The giant snowball of colossal mistakes came crashing through the newsroom last week.
If you have ever made a snowball during a wet snowfall and pushed the snowball around, you know what happens: It picks up more and more snow until you have a giant snowball.
That is what happened to the batch of colossal mistakes last week. It kept getting pushed around, and it seemed to pick up more and more mistakes as it went rolling around the newsroom.
Any workplace has weeks like this occasionally. It is a time when each new mistake adds a thousand pinpricks to your super-sensitive skin. Your propensity for mistakes doubles and quadruples proportionately.
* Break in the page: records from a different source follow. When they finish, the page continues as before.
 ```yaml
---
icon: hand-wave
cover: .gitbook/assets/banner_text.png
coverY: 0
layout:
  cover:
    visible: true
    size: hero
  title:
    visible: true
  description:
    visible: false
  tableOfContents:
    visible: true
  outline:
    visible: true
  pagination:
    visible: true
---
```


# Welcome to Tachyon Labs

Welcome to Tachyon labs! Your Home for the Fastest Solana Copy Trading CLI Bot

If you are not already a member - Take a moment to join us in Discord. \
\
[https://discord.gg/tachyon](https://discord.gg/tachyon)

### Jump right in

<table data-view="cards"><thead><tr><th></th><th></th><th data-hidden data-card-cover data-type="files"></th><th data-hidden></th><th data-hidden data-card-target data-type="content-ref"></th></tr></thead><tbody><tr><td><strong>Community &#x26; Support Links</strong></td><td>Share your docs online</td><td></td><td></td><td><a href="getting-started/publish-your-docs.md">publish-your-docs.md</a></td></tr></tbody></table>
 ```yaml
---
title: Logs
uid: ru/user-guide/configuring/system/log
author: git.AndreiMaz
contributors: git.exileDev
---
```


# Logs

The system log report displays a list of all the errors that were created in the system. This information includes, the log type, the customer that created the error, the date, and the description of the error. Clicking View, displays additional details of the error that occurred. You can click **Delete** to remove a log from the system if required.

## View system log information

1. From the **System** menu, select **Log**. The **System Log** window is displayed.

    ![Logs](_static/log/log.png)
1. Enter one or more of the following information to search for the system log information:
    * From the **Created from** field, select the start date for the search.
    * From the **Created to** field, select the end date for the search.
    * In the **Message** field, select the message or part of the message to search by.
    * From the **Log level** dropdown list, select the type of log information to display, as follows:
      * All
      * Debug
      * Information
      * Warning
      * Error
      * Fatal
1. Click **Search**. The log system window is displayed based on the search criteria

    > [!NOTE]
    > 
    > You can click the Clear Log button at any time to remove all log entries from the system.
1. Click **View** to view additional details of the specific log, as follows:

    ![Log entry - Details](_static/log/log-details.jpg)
The biggest goof-up of all was noticed by plenty of readers, and well it should have been. The "Strictly Business" column, a weekly collection of business news and notices, was a repeat of a column that had been published some time ago. Readers who didn't immediately make that connection were mystified by the column's content. Some who possibly missed the column the first time around were less confused, but anyone who keeps up with business in our area was jarred by old news presented as fresh information.
How could something like this happen? That was a frequently asked question both inside the newspaper building and among readers.
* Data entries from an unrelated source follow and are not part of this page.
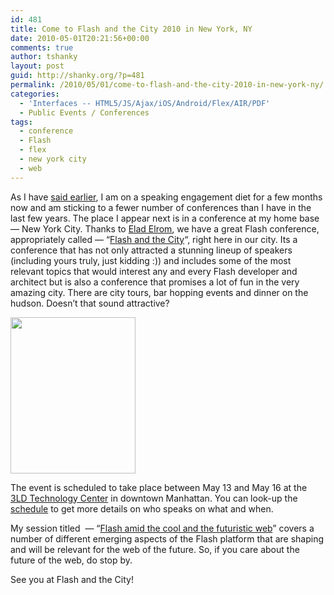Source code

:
 ```yaml
---
id: 481
title: Come to Flash and the City 2010 in New York, NY
date: 2010-05-01T20:21:56+00:00
comments: true
author: tshanky
layout: post
guid: http://shanky.org/?p=481
permalink: /2010/05/01/come-to-flash-and-the-city-2010-in-new-york-ny/
categories:
  - 'Interfaces -- HTML5/JS/Ajax/iOS/Android/Flex/AIR/PDF'
  - Public Events / Conferences
tags:
  - conference
  - Flash
  - flex
  - new york city
  - web
---
```

As I have <a title=" Speaking at 360 Flex San Jose — March 7-10, 2010" href="http://shanky.org/2010/02/09/speaking-at-360-flex-san-jose-march-7-10-2010/" target="_blank">said earlier</a>, I am on a speaking engagement diet for a few months now and am sticking to a fewer number of conferences than I have in the last few years. The place I appear next is in a conference at my home base &#8212; New York City. Thanks to <a title="Elad Elrom" href="http://elromdesign.com/blog/" target="_blank">Elad Elrom</a>, we have a great Flash conference, appropriately called &#8212; &#8220;<a title="Flash and the City" href="http://blog.flashandthecity.com/" target="_blank">Flash and the City</a>&#8220;, right here in our city. Its a conference that has not only attracted a stunning lineup of speakers (including yours truly, just kidding :)) and includes some of the most relevant topics that would interest any and every Flash developer and architect but is also a conference that promises a lot of fun in the very amazing city. There are city tours, bar hopping events and dinner on the hudson. Doesn&#8217;t that sound attractive?

[<img class="alignnone size-full wp-image-482" title="shashank-tiwari" src="http://shanky.org/wp-content/uploads/2010/05/shashank-tiwari.jpg" alt="" width="200" height="250" />](http://blog.flashandthecity.com/buy-tickets/)

The event is scheduled to take place between May 13 and May 16 at the <a title="3LD Technology Center" href="http://3ldnyc.org/" target="_blank">3LD Technology Center</a> in downtown Manhattan. You can look-up the <a title="Flash and the City Schedule" href="http://blog.flashandthecity.com/schedule/" target="_blank">schedule</a> to get more details on who speaks on what and when.

My session titled  &#8212; &#8220;<a title="Flash Amid the Cool & the Futuristic Web" href="http://blog.flashandthecity.com/schedule/2010-sessions/day-1/technical-track/shashank-tiwari-session/" target="_blank">Flash amid the cool and the futuristic web</a>&#8221; covers a number of different emerging aspects of the Flash platform that are shaping and will be relevant for the web of the future. So, if you care about the future of the web, do stop by.

See you at Flash and the City!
First off, let's make sure everyone knows it wasn't the fault of Ray Owen. He wrote his column for last week and left the page layout to editors. Rest assured Ray would never try to rerun a column.
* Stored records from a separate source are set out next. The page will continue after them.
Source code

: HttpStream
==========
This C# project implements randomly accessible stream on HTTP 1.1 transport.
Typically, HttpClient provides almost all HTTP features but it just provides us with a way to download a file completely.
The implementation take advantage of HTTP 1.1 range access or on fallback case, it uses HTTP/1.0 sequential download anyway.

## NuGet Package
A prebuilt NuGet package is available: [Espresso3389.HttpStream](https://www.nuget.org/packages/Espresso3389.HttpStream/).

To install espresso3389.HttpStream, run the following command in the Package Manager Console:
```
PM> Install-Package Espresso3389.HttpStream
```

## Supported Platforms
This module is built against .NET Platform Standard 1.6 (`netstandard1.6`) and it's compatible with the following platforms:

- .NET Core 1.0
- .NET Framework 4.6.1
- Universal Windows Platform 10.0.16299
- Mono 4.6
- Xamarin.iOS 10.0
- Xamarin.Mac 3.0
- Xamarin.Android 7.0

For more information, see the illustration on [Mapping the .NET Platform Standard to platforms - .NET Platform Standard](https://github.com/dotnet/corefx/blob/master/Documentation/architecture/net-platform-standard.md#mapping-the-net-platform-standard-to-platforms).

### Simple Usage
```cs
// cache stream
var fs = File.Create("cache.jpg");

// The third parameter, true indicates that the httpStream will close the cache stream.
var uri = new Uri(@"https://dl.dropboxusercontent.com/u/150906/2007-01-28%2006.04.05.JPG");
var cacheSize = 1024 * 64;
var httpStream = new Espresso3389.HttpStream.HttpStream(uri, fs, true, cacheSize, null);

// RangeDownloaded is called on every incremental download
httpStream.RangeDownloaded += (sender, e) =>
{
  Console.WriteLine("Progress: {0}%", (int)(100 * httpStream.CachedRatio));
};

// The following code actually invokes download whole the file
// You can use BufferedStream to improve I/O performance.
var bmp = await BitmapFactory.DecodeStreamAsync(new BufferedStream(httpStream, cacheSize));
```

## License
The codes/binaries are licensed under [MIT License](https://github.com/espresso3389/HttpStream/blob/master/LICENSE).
It had to do with what we newspaper folks call "slugs." These are the names given each story or column as a quick identifier. Stories stored in the computer system are retrieved by locating the slug of a story. So when it came time to retrieve Ray's column for the business page, the slug led editors to the old column. That is because there happened to be more than one column with the same slug in different locations in the computer system.
We have learned something from the mixup. We have a new system of slugging stories, and we have new guidelines for erasing stories from the computer system once they have been published.
Like giant snowballs that eventually melt, big screw-ups diminish too. The meltdown is speeded up considerably when we use mistakes to find ways to keep them from happening again. The goal in the newsroom is to keep the heat up high enough to prevent another snowstorm.